Hydroclimatic controls on non-stationary stream water ages in humid tropical catchments

Streams in humid tropical countries provide a wide range of ecosystem services, yet a good understanding of their hydrological functioning is severely limited by lack of data. The transit time of water is a fundamental characteristic of catchment functioning and can often be related to water quality dynamics, thus providing potentially important information for water managers in these environments. In this study, we applied the widely used lumped convolution integral model in a moving window approach to acknowledge the time-variance of transit time distributions (TTD) and resulting moments such as the mean transit time (MTT).

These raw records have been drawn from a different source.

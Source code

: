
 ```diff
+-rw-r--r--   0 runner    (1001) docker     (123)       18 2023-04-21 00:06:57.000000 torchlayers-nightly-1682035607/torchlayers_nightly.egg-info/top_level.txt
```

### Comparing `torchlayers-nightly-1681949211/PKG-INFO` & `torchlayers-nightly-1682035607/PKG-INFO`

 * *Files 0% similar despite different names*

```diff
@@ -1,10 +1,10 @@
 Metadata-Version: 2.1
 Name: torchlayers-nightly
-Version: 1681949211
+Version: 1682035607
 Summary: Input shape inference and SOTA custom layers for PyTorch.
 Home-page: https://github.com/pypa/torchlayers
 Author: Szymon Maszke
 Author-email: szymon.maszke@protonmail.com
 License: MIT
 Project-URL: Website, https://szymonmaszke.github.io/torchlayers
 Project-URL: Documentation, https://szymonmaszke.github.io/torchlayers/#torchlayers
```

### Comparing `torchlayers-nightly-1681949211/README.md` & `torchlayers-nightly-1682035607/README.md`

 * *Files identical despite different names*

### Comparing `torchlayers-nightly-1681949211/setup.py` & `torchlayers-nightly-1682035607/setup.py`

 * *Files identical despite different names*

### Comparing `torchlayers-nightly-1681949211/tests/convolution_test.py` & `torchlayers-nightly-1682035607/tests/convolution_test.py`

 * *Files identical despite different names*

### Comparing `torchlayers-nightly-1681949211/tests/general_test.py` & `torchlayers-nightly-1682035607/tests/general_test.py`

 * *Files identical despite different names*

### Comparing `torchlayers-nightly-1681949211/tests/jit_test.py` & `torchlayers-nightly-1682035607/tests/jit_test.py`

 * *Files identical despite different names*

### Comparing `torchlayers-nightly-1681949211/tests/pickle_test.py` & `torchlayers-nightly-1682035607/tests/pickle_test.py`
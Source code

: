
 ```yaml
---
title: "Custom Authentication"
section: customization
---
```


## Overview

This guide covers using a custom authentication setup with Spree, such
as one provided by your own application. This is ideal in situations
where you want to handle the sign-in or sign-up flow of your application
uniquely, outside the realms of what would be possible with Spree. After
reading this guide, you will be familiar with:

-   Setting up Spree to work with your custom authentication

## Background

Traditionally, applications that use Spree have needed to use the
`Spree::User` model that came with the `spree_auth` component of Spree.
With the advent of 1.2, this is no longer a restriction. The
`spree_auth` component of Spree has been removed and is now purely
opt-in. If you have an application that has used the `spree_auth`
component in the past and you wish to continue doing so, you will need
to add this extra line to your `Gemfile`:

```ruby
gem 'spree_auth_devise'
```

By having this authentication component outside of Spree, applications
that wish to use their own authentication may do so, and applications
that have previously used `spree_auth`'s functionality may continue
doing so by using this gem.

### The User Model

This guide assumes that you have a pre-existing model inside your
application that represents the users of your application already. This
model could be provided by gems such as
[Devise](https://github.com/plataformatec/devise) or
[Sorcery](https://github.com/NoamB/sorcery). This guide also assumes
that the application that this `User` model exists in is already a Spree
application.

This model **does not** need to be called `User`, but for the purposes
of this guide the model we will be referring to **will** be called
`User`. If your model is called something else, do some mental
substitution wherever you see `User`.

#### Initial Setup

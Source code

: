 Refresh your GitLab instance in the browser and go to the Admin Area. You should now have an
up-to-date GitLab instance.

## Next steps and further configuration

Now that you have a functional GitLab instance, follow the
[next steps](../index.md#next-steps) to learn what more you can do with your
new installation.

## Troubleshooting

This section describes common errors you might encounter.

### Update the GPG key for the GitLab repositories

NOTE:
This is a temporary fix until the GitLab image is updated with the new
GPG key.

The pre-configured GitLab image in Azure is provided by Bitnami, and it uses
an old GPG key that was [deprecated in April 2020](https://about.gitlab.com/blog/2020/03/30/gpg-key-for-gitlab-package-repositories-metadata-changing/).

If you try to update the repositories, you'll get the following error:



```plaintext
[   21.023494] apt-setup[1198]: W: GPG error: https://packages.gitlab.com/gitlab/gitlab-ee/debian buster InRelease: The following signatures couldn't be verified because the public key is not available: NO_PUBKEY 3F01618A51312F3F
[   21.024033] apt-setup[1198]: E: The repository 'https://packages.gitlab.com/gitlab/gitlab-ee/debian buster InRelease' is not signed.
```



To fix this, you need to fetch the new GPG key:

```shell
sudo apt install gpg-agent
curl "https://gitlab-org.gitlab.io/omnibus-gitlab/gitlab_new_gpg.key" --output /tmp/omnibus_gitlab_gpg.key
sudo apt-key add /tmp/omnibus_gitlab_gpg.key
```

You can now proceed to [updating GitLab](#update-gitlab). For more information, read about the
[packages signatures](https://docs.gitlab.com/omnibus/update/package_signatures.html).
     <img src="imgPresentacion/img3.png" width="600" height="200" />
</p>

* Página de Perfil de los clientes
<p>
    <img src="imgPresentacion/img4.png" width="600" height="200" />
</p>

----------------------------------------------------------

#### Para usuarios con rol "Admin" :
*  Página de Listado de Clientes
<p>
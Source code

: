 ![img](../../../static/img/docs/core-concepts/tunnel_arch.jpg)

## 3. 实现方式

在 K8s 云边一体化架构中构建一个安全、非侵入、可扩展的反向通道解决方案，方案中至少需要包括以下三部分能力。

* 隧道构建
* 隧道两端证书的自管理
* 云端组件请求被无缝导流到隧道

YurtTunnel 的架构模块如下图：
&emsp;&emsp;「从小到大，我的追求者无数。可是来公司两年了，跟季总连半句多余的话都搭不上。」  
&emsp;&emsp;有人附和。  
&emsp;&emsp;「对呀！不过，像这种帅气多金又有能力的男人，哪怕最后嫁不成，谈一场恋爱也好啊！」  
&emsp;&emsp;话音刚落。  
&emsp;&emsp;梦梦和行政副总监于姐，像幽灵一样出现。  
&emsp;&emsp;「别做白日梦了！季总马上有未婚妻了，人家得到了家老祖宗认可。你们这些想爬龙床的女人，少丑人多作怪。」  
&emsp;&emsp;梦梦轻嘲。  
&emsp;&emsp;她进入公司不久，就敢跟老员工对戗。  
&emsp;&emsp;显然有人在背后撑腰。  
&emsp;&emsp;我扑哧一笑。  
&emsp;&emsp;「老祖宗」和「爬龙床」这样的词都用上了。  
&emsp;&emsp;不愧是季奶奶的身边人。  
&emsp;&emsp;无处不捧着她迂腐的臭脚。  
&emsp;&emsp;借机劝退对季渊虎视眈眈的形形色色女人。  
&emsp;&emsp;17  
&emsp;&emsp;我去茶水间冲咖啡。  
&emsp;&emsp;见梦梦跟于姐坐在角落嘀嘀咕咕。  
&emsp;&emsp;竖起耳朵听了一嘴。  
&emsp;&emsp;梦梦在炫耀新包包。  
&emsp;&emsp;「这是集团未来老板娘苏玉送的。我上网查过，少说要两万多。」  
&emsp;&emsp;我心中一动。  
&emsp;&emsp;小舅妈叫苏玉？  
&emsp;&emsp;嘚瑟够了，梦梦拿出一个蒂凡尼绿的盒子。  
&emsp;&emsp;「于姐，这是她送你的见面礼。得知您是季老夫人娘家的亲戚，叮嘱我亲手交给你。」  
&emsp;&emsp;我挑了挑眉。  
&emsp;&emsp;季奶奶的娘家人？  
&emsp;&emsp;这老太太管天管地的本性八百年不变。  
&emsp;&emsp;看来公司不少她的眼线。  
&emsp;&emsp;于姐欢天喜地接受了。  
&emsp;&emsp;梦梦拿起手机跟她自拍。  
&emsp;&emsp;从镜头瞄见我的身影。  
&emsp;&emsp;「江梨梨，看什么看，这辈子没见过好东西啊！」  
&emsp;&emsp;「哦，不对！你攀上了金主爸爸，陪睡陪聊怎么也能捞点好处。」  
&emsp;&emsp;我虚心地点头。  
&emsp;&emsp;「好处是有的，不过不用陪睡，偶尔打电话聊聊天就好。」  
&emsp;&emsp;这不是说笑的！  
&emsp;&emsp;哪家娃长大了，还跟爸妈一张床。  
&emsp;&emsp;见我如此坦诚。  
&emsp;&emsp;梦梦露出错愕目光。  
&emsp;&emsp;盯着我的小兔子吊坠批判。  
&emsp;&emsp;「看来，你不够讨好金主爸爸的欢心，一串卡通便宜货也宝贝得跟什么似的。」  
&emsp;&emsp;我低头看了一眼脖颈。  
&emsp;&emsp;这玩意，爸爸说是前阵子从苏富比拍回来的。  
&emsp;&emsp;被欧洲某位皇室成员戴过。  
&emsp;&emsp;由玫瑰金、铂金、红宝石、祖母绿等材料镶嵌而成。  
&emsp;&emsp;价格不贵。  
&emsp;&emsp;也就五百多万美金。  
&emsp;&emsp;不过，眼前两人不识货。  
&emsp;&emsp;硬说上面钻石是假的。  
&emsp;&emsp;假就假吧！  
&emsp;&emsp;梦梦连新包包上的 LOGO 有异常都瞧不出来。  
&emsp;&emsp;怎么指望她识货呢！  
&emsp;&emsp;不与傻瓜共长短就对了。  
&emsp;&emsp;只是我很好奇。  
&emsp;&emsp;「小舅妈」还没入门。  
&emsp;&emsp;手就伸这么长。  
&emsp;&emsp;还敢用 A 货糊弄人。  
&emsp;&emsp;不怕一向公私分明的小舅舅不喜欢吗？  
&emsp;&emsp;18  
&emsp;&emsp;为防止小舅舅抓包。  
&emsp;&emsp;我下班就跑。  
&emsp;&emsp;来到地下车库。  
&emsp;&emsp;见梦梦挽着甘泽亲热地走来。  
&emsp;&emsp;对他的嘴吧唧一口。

We show that for a two-year (2012–2014) rainfall-runoff stable isotope record from almost daily sampling in a humid tropical 30 km2 catchment in southern Costa Rica, the MTTs are generally short (<one year), but exhibit distinct inter and intra-annual patterns. The drier year (2012–13), which was under the influence of El-Niño causing less precipitation, exhibited MTTs up to one year. In contrast, the wetter year (2013–14) resulted in MTT estimates <100 days. Similar patterns were found at an intra-annual scale: the dry season MTTs were on average 185 days and only 15 days during the wet season. This can be explained by high rainfall volumes (>3 m/year) and events occurring throughout the year, the seasonality of rainfall and distinct moisture origin (Pacific, Atlantic and land surface), the likely dominance of quick near-surface flow paths and relatively low subsurface storage of the underlying volcanic and sedimentary rocks. The moisture origin of rainfall was found to be the most dominant driver of time-variable TTDs as indicated by the changing average wind directions following the transition from the dry into the wet season. This isotope study revealed a highly dynamic system that is likely to be sensitive to environmental change.